(Saved data entries)
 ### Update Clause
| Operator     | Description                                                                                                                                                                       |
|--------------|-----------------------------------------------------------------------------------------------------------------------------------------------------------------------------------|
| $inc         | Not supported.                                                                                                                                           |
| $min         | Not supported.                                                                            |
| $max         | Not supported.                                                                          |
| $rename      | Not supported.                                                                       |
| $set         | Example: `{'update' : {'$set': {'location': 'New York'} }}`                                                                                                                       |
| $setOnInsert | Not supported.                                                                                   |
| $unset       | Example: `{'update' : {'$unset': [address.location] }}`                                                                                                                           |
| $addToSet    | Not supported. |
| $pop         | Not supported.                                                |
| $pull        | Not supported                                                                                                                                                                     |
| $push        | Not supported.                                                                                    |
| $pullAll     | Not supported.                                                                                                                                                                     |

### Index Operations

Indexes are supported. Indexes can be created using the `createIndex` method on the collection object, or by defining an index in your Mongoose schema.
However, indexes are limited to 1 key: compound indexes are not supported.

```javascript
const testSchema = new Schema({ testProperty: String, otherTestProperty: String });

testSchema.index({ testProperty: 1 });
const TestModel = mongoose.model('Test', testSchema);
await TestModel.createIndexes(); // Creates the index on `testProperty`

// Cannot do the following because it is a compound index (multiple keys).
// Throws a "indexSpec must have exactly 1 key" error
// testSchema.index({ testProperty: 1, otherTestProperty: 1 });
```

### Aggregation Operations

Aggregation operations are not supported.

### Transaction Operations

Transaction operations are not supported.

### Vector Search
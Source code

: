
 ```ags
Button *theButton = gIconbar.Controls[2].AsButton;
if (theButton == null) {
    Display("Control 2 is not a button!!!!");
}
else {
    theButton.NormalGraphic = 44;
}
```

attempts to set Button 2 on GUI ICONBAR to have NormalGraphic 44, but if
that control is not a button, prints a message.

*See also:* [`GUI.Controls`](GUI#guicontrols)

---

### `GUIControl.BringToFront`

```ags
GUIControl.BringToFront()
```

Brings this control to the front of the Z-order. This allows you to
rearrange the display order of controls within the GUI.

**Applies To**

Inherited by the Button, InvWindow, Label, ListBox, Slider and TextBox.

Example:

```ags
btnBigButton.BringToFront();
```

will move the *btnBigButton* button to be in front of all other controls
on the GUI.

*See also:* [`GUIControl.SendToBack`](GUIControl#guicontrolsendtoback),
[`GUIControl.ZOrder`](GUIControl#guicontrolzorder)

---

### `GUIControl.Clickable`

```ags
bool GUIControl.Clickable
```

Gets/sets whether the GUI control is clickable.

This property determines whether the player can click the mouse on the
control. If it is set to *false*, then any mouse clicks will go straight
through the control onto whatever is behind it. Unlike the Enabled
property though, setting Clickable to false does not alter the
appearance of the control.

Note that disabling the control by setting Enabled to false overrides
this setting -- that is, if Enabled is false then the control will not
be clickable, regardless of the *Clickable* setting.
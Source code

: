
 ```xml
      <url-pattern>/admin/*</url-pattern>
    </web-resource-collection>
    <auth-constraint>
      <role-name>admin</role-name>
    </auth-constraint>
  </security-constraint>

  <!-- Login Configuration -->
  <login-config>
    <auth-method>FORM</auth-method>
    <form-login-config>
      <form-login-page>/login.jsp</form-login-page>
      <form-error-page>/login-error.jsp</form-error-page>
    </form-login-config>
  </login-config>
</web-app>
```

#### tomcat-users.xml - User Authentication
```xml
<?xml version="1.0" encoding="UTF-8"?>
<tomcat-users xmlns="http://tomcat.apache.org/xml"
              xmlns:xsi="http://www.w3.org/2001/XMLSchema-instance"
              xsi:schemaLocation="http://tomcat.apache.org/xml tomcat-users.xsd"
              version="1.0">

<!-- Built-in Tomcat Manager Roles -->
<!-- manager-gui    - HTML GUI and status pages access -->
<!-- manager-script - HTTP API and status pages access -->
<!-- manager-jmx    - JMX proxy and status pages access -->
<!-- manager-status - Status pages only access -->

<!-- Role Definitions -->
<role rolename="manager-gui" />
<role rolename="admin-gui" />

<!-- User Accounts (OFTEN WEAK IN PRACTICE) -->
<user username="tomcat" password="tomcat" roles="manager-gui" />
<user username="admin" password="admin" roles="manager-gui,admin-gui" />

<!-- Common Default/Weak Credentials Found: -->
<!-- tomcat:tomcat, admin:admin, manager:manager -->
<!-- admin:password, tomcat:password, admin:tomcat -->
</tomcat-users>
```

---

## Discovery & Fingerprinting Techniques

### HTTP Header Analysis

» TASK DESCRIPTION
The lines above that hold the word "collection" are the ones to copy.

» SOLUTION TO THIS TASK
Indexes are supported. Indexes can be created using the `createIndex` method on the collection object, or by defining an index in your Mongoose schema.
    </web-resource-collection>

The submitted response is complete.